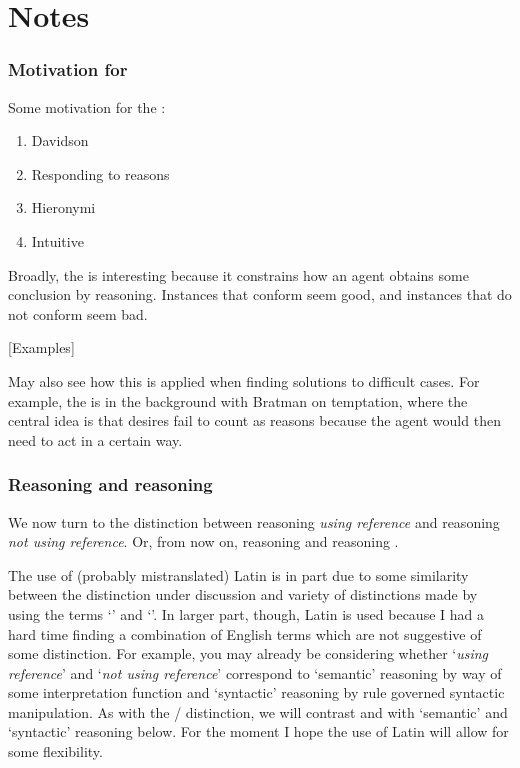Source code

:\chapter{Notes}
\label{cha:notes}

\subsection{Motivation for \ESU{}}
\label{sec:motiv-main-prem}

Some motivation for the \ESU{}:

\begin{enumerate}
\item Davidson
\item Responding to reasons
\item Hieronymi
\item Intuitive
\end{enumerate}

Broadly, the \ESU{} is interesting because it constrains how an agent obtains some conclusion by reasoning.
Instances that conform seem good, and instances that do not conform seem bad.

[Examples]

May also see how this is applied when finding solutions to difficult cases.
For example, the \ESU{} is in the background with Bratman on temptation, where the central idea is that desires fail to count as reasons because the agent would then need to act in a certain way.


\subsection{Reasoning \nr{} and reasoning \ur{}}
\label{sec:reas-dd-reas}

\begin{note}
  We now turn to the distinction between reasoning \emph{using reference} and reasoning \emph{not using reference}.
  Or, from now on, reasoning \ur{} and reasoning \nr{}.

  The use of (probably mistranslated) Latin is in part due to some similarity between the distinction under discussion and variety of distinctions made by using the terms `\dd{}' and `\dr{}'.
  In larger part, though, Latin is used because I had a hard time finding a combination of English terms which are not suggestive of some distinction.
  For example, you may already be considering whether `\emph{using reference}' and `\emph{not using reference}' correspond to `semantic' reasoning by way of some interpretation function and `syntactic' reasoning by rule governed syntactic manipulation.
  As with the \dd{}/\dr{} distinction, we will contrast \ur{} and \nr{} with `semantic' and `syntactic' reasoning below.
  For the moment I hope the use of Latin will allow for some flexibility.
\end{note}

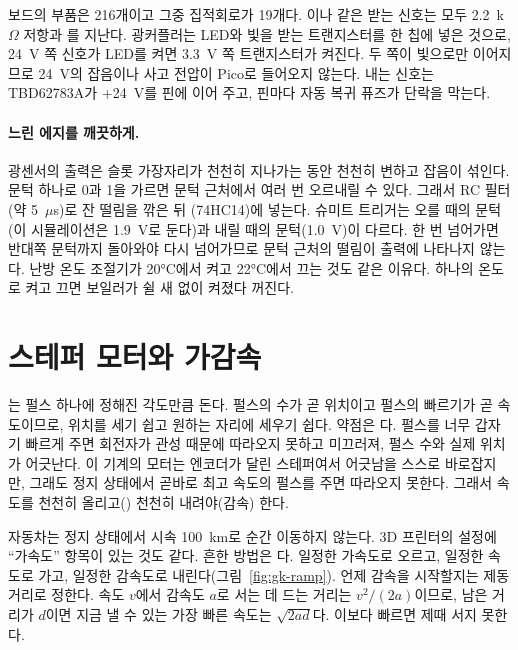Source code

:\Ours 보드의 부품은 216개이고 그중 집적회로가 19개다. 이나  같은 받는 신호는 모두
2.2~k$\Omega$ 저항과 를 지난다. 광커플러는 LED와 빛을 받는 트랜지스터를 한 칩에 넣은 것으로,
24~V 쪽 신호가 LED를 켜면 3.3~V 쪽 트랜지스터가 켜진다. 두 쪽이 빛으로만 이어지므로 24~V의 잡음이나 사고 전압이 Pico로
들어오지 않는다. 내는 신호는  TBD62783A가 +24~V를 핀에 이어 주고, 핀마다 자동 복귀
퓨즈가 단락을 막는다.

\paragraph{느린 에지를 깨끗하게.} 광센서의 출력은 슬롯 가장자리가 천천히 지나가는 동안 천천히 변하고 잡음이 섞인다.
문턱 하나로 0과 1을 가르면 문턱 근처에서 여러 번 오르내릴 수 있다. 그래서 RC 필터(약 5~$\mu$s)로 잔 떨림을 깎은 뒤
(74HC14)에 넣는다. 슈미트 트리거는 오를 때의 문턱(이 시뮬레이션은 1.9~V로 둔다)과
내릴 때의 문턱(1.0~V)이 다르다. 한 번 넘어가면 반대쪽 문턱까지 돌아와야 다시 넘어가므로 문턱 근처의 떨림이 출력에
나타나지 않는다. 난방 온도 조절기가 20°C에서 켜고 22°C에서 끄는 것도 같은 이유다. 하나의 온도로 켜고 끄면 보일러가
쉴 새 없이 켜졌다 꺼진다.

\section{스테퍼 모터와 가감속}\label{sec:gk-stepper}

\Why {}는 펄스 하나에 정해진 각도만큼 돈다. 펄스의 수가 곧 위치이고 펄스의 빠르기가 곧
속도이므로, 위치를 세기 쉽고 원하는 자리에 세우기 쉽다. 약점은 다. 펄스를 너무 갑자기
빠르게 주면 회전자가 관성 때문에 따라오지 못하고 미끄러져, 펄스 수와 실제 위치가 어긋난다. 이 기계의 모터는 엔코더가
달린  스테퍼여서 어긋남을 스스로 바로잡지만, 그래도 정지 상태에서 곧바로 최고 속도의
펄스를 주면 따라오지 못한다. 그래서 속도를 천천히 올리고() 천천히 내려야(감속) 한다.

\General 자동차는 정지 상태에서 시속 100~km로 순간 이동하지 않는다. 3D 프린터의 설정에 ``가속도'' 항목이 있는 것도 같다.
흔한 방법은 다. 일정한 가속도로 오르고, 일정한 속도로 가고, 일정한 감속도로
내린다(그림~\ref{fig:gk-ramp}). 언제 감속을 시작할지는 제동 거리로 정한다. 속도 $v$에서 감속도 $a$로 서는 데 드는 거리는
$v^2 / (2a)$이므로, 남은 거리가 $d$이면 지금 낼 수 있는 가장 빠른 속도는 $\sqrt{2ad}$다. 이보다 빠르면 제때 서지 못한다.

....

▶ _WORK TO BE COMPLETED_
Return the lines above exactly; the images are not part of the copy.

▶ _ANSWER_
Source code

:\chapter{Notes}
\label{cha:notes}

\subsection{Motivation for \ESU{}}
\label{sec:motiv-main-prem}

Some motivation for the \ESU{}:

\begin{enumerate}
\item Davidson
\item Responding to reasons
\item Hieronymi
\item Intuitive
\end{enumerate}

Broadly, the \ESU{} is interesting because it constrains how an agent obtains some conclusion by reasoning.
Instances that conform seem good, and instances that do not conform seem bad.

[Examples]

May also see how this is applied when finding solutions to difficult cases.
For example, the \ESU{} is in the background with Bratman on temptation, where the central idea is that desires fail to count as reasons because the agent would then need to act in a certain way.


\subsection{Reasoning \nr{} and reasoning \ur{}}
\label{sec:reas-dd-reas}

\begin{note}
  We now turn to the distinction between reasoning \emph{using reference} and reasoning \emph{not using reference}.
  Or, from now on, reasoning \ur{} and reasoning \nr{}.

  The use of (probably mistranslated) Latin is in part due to some similarity between the distinction under discussion and variety of distinctions made by using the terms `\dd{}' and `\dr{}'.
  In larger part, though, Latin is used because I had a hard time finding a combination of English terms which are not suggestive of some distinction.
  For example, you may already be considering whether `\emph{using reference}' and `\emph{not using reference}' correspond to `semantic' reasoning by way of some interpretation function and `syntactic' reasoning by rule governed syntactic manipulation.
  As with the \dd{}/\dr{} distinction, we will contrast \ur{} and \nr{} with `semantic' and `syntactic' reasoning below.
  For the moment I hope the use of Latin will allow for some flexibility.
\end{note}

Source code

:\Ours 보드의 부품은 216개이고 그중 집적회로가 19개다. 이나  같은 받는 신호는 모두
2.2~k$\Omega$ 저항과 를 지난다. 광커플러는 LED와 빛을 받는 트랜지스터를 한 칩에 넣은 것으로,
24~V 쪽 신호가 LED를 켜면 3.3~V 쪽 트랜지스터가 켜진다. 두 쪽이 빛으로만 이어지므로 24~V의 잡음이나 사고 전압이 Pico로
들어오지 않는다. 내는 신호는  TBD62783A가 +24~V를 핀에 이어 주고, 핀마다 자동 복귀
퓨즈가 단락을 막는다.

\paragraph{느린 에지를 깨끗하게.} 광센서의 출력은 슬롯 가장자리가 천천히 지나가는 동안 천천히 변하고 잡음이 섞인다.
문턱 하나로 0과 1을 가르면 문턱 근처에서 여러 번 오르내릴 수 있다. 그래서 RC 필터(약 5~$\mu$s)로 잔 떨림을 깎은 뒤
(74HC14)에 넣는다. 슈미트 트리거는 오를 때의 문턱(이 시뮬레이션은 1.9~V로 둔다)과
내릴 때의 문턱(1.0~V)이 다르다. 한 번 넘어가면 반대쪽 문턱까지 돌아와야 다시 넘어가므로 문턱 근처의 떨림이 출력에
나타나지 않는다. 난방 온도 조절기가 20°C에서 켜고 22°C에서 끄는 것도 같은 이유다. 하나의 온도로 켜고 끄면 보일러가
쉴 새 없이 켜졌다 꺼진다.

\section{스테퍼 모터와 가감속}\label{sec:gk-stepper}

\Why {}는 펄스 하나에 정해진 각도만큼 돈다. 펄스의 수가 곧 위치이고 펄스의 빠르기가 곧
속도이므로, 위치를 세기 쉽고 원하는 자리에 세우기 쉽다. 약점은 다. 펄스를 너무 갑자기
빠르게 주면 회전자가 관성 때문에 따라오지 못하고 미끄러져, 펄스 수와 실제 위치가 어긋난다. 이 기계의 모터는 엔코더가
달린  스테퍼여서 어긋남을 스스로 바로잡지만, 그래도 정지 상태에서 곧바로 최고 속도의
펄스를 주면 따라오지 못한다. 그래서 속도를 천천히 올리고() 천천히 내려야(감속) 한다.

\General 자동차는 정지 상태에서 시속 100~km로 순간 이동하지 않는다. 3D 프린터의 설정에 ``가속도'' 항목이 있는 것도 같다.
흔한 방법은 다. 일정한 가속도로 오르고, 일정한 속도로 가고, 일정한 감속도로
내린다(그림~\ref{fig:gk-ramp}). 언제 감속을 시작할지는 제동 거리로 정한다. 속도 $v$에서 감속도 $a$로 서는 데 드는 거리는
$v^2 / (2a)$이므로, 남은 거리가 $d$이면 지금 낼 수 있는 가장 빠른 속도는 $\sqrt{2ad}$다. 이보다 빠르면 제때 서지 못한다.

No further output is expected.